Additionally, if we look at the patients who had glaucoma, which was about 8% of the patients included in the study, there was no statistically significant drift in IOP over time. In patients without a history of glaucoma at baseline, about 1.1% of patients in the 8 mg arm required addition of an IOP lowering drop versus 1.0% in the 8 mg arm, which was not statistically significant.

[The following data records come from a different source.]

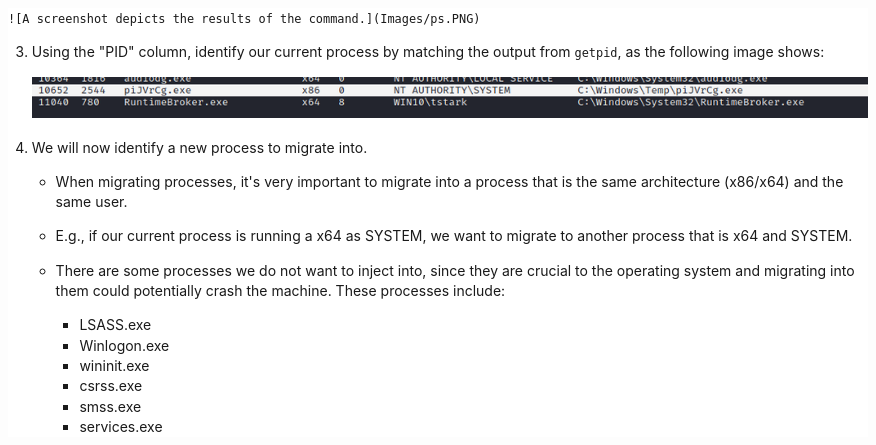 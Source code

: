     ![A screenshot depicts the results of the command.](Images/ps.PNG)

3. Using the "PID" column, identify our current process by matching the output from `getpid`, as the following image shows:

    ![A screenshot highlights the row that matches the `getpid` output.](Images/currentpid.PNG)

4. We will now identify a new process to migrate into.

    - When migrating processes, it's very important to migrate into a process that is the same architecture (x86/x64) and the same user.

    - E.g., if our current process is running a x64 as SYSTEM, we want to migrate to another process that is x64 and SYSTEM.

    - There are some processes we do not want to inject into, since they are crucial to the operating system and migrating into them could potentially crash the machine. These processes include:
       * LSASS.exe
       * Winlogon.exe
       * wininit.exe
       * csrss.exe
       * smss.exe
       * services.exe
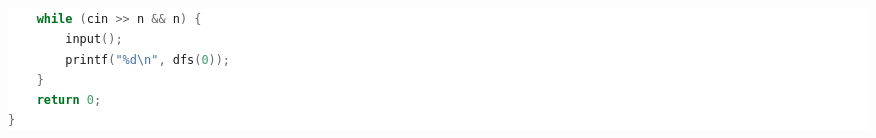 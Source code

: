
 ```c++
    while (cin >> n && n) {
        input();
        printf("%d\n", dfs(0));
    }
    return 0;
}
```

So in terms of IOP lowering procedures through week 48, the only IOP lowering procedures are performed were AC taps at the time of the individual injection. There were 3 of these in total. Two of them were in the 8 mg aflibercept arm and 1 was in the fellow eye 2 mg treated aflibercept arm. So in summary, mean change in pre-dose IOP. In the study eye versus the fellow eye did not change significantly plus or minus one millimeter of mercury, the proportion of study and fellow eyes that required an IOP lowering medication was low and similar across treatment groups.